What the task asks:
Could you set down exactly the lines in the records below between the line holding "<h3>Prototype Design</h3>" and the line holding "<h2>Enemy</h2>", inclusive?

(Items from a dataset)
-------------------------

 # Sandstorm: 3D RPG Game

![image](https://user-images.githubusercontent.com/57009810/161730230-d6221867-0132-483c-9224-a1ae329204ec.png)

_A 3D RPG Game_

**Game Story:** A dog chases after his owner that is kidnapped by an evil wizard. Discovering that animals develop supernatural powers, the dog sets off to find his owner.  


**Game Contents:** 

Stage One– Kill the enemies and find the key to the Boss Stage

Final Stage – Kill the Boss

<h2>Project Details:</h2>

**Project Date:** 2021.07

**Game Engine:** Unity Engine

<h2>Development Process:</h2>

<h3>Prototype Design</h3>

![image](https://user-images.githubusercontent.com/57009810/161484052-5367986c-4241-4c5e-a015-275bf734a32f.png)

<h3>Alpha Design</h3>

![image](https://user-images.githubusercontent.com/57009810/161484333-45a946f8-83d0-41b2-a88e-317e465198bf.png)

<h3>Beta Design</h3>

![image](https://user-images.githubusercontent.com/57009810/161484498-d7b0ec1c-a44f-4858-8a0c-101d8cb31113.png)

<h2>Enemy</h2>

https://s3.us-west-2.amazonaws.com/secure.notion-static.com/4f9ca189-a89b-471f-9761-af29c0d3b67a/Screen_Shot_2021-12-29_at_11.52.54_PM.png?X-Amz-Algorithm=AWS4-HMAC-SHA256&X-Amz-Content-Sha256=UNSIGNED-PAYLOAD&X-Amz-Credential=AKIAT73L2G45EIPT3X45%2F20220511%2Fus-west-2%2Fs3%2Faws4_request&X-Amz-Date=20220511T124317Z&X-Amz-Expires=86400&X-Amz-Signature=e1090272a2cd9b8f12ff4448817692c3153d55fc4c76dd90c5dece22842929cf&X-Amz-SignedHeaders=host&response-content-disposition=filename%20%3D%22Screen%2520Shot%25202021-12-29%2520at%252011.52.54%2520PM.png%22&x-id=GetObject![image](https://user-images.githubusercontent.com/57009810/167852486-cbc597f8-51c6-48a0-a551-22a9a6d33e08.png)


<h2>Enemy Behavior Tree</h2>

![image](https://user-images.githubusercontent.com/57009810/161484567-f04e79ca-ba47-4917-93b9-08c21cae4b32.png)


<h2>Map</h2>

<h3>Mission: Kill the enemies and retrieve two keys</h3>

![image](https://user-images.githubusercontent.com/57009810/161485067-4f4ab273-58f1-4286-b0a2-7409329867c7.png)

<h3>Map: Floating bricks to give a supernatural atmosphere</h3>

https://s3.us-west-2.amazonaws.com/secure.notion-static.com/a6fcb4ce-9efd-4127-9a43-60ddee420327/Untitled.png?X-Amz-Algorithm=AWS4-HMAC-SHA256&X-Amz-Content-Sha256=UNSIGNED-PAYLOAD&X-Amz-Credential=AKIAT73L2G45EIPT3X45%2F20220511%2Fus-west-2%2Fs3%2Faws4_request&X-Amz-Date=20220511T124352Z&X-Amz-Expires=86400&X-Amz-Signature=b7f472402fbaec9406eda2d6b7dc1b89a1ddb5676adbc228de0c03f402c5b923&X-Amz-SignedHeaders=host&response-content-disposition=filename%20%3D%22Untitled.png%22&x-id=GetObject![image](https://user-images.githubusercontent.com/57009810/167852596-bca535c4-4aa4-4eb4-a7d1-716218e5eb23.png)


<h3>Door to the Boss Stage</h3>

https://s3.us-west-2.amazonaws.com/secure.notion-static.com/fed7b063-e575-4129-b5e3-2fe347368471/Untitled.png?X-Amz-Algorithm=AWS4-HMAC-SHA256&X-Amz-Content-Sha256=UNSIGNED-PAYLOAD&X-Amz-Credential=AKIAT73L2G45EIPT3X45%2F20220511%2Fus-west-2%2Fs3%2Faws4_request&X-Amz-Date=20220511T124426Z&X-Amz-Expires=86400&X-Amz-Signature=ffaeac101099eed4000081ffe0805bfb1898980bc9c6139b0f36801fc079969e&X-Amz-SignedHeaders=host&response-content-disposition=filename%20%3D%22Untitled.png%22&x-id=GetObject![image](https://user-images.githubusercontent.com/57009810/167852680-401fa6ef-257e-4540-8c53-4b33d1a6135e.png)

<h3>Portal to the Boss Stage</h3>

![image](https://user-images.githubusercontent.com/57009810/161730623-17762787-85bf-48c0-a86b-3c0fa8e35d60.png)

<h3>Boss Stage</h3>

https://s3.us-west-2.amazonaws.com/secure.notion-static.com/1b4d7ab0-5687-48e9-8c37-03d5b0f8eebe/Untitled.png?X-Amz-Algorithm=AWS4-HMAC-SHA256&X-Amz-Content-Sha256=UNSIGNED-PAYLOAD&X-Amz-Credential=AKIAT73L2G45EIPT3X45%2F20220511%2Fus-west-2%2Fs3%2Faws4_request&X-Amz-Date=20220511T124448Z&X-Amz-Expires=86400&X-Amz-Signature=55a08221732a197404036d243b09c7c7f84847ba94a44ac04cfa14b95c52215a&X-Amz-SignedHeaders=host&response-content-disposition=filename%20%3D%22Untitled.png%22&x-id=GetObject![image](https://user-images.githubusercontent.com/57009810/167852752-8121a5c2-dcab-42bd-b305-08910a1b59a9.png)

-------------------------

Answer box:
<h3>Prototype Design</h3>

![image](https://user-images.githubusercontent.com/57009810/161484052-5367986c-4241-4c5e-a015-275bf734a32f.png)

<h3>Alpha Design</h3>

![image](https://user-images.githubusercontent.com/57009810/161484333-45a946f8-83d0-41b2-a88e-317e465198bf.png)

<h3>Beta Design</h3>

![image](https://user-images.githubusercontent.com/57009810/161484498-d7b0ec1c-a44f-4858-8a0c-101d8cb31113.png)

<h2>Enemy</h2>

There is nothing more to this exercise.